# WORK TO BE COMPLETED
Would you give the data below back exactly as it reads?

Top of PROVIDED MATERIAL

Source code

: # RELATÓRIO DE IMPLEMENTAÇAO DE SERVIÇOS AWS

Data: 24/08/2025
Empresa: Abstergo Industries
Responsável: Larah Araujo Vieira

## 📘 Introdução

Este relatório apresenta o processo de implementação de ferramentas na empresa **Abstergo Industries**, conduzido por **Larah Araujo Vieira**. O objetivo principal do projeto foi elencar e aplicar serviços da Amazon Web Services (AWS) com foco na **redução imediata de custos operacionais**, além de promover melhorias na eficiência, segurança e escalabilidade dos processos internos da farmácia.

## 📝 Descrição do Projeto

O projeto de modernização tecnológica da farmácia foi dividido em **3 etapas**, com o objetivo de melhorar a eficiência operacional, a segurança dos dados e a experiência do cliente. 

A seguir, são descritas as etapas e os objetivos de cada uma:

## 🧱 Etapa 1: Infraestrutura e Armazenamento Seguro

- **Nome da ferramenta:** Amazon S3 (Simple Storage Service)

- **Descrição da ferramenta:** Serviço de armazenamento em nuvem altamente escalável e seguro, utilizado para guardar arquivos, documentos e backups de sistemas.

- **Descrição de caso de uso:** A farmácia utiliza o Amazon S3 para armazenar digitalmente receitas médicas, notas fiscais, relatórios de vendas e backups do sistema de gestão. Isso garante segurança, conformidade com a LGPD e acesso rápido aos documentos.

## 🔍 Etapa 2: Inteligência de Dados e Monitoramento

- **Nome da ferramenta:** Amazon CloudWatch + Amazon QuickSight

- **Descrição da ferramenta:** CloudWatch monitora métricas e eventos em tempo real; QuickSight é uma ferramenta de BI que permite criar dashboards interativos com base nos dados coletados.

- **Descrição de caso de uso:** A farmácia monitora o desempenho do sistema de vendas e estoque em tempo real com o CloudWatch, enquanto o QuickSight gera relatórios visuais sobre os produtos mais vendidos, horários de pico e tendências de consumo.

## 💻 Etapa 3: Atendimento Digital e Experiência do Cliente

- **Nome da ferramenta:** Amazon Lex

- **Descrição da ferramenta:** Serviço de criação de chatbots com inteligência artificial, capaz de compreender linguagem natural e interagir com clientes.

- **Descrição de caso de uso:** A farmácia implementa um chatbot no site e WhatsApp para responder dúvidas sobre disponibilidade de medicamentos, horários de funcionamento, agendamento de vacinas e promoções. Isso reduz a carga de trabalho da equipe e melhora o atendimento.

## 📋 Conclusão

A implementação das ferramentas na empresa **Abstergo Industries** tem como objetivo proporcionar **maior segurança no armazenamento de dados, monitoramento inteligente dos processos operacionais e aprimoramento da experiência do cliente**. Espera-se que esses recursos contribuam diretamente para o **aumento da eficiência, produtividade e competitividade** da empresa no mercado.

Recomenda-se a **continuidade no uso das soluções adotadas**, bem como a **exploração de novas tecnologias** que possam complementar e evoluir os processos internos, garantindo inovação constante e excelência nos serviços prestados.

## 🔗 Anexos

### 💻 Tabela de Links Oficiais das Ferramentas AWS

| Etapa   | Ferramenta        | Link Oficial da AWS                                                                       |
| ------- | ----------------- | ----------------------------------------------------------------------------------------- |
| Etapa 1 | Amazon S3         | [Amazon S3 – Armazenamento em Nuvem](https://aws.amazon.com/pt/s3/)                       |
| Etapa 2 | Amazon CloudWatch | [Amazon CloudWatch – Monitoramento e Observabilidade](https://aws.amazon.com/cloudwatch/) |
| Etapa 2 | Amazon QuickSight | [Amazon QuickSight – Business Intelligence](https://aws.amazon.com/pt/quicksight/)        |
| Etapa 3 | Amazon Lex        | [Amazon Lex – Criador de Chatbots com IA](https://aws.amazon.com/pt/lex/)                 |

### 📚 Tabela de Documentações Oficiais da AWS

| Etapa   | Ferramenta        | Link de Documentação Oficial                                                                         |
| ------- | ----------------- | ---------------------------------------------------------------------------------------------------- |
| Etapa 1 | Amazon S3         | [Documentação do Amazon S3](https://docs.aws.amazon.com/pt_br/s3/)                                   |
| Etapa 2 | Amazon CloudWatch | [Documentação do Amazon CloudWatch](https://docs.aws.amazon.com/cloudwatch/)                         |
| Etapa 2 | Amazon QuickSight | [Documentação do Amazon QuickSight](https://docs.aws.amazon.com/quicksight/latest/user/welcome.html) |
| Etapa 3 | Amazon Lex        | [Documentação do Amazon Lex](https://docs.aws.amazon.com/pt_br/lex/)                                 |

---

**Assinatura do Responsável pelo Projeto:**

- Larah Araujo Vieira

Bottom of PROVIDED MATERIAL

# EXPECTED ANSWER
Source code

: # RELATÓRIO DE IMPLEMENTAÇAO DE SERVIÇOS AWS

Data: 24/08/2025
Empresa: Abstergo Industries
Responsável: Larah Araujo Vieira

## 📘 Introdução

Este relatório apresenta o processo de implementação de ferramentas na empresa **Abstergo Industries**, conduzido por **Larah Araujo Vieira**. O objetivo principal do projeto foi elencar e aplicar serviços da Amazon Web Services (AWS) com foco na **redução imediata de custos operacionais**, além de promover melhorias na eficiência, segurança e escalabilidade dos processos internos da farmácia.

## 📝 Descrição do Projeto

O projeto de modernização tecnológica da farmácia foi dividido em **3 etapas**, com o objetivo de melhorar a eficiência operacional, a segurança dos dados e a experiência do cliente. 

A seguir, são descritas as etapas e os objetivos de cada uma:

## 🧱 Etapa 1: Infraestrutura e Armazenamento Seguro

- **Nome da ferramenta:** Amazon S3 (Simple Storage Service)

- **Descrição da ferramenta:** Serviço de armazenamento em nuvem altamente escalável e seguro, utilizado para guardar arquivos, documentos e backups de sistemas.

- **Descrição de caso de uso:** A farmácia utiliza o Amazon S3 para armazenar digitalmente receitas médicas, notas fiscais, relatórios de vendas e backups do sistema de gestão. Isso garante segurança, conformidade com a LGPD e acesso rápido aos documentos.

## 🔍 Etapa 2: Inteligência de Dados e Monitoramento

- **Nome da ferramenta:** Amazon CloudWatch + Amazon QuickSight

- **Descrição da ferramenta:** CloudWatch monitora métricas e eventos em tempo real; QuickSight é uma ferramenta de BI que permite criar dashboards interativos com base nos dados coletados.

- **Descrição de caso de uso:** A farmácia monitora o desempenho do sistema de vendas e estoque em tempo real com o CloudWatch, enquanto o QuickSight gera relatórios visuais sobre os produtos mais vendidos, horários de pico e tendências de consumo.

## 💻 Etapa 3: Atendimento Digital e Experiência do Cliente

- **Nome da ferramenta:** Amazon Lex

- **Descrição da ferramenta:** Serviço de criação de chatbots com inteligência artificial, capaz de compreender linguagem natural e interagir com clientes.

- **Descrição de caso de uso:** A farmácia implementa um chatbot no site e WhatsApp para responder dúvidas sobre disponibilidade de medicamentos, horários de funcionamento, agendamento de vacinas e promoções. Isso reduz a carga de trabalho da equipe e melhora o atendimento.

## 📋 Conclusão

A implementação das ferramentas na empresa **Abstergo Industries** tem como objetivo proporcionar **maior segurança no armazenamento de dados, monitoramento inteligente dos processos operacionais e aprimoramento da experiência do cliente**. Espera-se que esses recursos contribuam diretamente para o **aumento da eficiência, produtividade e competitividade** da empresa no mercado.

Recomenda-se a **continuidade no uso das soluções adotadas**, bem como a **exploração de novas tecnologias** que possam complementar e evoluir os processos internos, garantindo inovação constante e excelência nos serviços prestados.

## 🔗 Anexos

### 💻 Tabela de Links Oficiais das Ferramentas AWS

| Etapa   | Ferramenta        | Link Oficial da AWS                                                                       |
| ------- | ----------------- | ----------------------------------------------------------------------------------------- |
| Etapa 1 | Amazon S3         | [Amazon S3 – Armazenamento em Nuvem](https://aws.amazon.com/pt/s3/)                       |
| Etapa 2 | Amazon CloudWatch | [Amazon CloudWatch – Monitoramento e Observabilidade](https://aws.amazon.com/cloudwatch/) |
| Etapa 2 | Amazon QuickSight | [Amazon QuickSight – Business Intelligence](https://aws.amazon.com/pt/quicksight/)        |
| Etapa 3 | Amazon Lex        | [Amazon Lex – Criador de Chatbots com IA](https://aws.amazon.com/pt/lex/)                 |

### 📚 Tabela de Documentações Oficiais da AWS

| Etapa   | Ferramenta        | Link de Documentação Oficial                                                                         |
| ------- | ----------------- | ---------------------------------------------------------------------------------------------------- |
| Etapa 1 | Amazon S3         | [Documentação do Amazon S3](https://docs.aws.amazon.com/pt_br/s3/)                                   |
| Etapa 2 | Amazon CloudWatch | [Documentação do Amazon CloudWatch](https://docs.aws.amazon.com/cloudwatch/)                         |
| Etapa 2 | Amazon QuickSight | [Documentação do Amazon QuickSight](https://docs.aws.amazon.com/quicksight/latest/user/welcome.html) |
| Etapa 3 | Amazon Lex        | [Documentação do Amazon Lex](https://docs.aws.amazon.com/pt_br/lex/)                                 |

---

**Assinatura do Responsável pelo Projeto:**

- Larah Araujo Vieira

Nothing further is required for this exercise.